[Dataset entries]
****

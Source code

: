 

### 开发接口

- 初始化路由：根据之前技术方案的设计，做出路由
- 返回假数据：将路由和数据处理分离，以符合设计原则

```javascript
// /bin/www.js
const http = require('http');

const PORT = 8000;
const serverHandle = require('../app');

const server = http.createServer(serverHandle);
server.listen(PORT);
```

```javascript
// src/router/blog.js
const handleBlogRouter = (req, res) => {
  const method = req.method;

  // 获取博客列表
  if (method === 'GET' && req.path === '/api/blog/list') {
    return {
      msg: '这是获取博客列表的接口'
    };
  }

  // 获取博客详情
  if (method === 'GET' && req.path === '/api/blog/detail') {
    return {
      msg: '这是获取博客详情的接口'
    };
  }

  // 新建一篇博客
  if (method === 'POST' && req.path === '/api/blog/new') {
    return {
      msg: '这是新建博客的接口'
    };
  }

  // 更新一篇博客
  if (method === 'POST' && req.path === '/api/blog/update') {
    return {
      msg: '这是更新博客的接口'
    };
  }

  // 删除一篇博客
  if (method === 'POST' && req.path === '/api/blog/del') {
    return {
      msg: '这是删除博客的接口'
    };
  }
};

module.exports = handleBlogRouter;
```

****

What is expected →
Repeat the data exactly as it was given above.

Answer section →
Source code

: 

### 开发接口

- 初始化路由：根据之前技术方案的设计，做出路由
- 返回假数据：将路由和数据处理分离，以符合设计原则

```javascript
// /bin/www.js
const http = require('http');

const PORT = 8000;
const serverHandle = require('../app');

const server = http.createServer(serverHandle);
server.listen(PORT);
```

```javascript
// src/router/blog.js
const handleBlogRouter = (req, res) => {
  const method = req.method;

  // 获取博客列表
  if (method === 'GET' && req.path === '/api/blog/list') {
    return {
      msg: '这是获取博客列表的接口'
    };
  }

  // 获取博客详情
  if (method === 'GET' && req.path === '/api/blog/detail') {
    return {
      msg: '这是获取博客详情的接口'
    };
  }

  // 新建一篇博客
  if (method === 'POST' && req.path === '/api/blog/new') {
    return {
      msg: '这是新建博客的接口'
    };
  }

  // 更新一篇博客
  if (method === 'POST' && req.path === '/api/blog/update') {
    return {
      msg: '这是更新博客的接口'
    };
  }

  // 删除一篇博客
  if (method === 'POST' && req.path === '/api/blog/del') {
    return {
      msg: '这是删除博客的接口'
    };
  }
};

module.exports = handleBlogRouter;
```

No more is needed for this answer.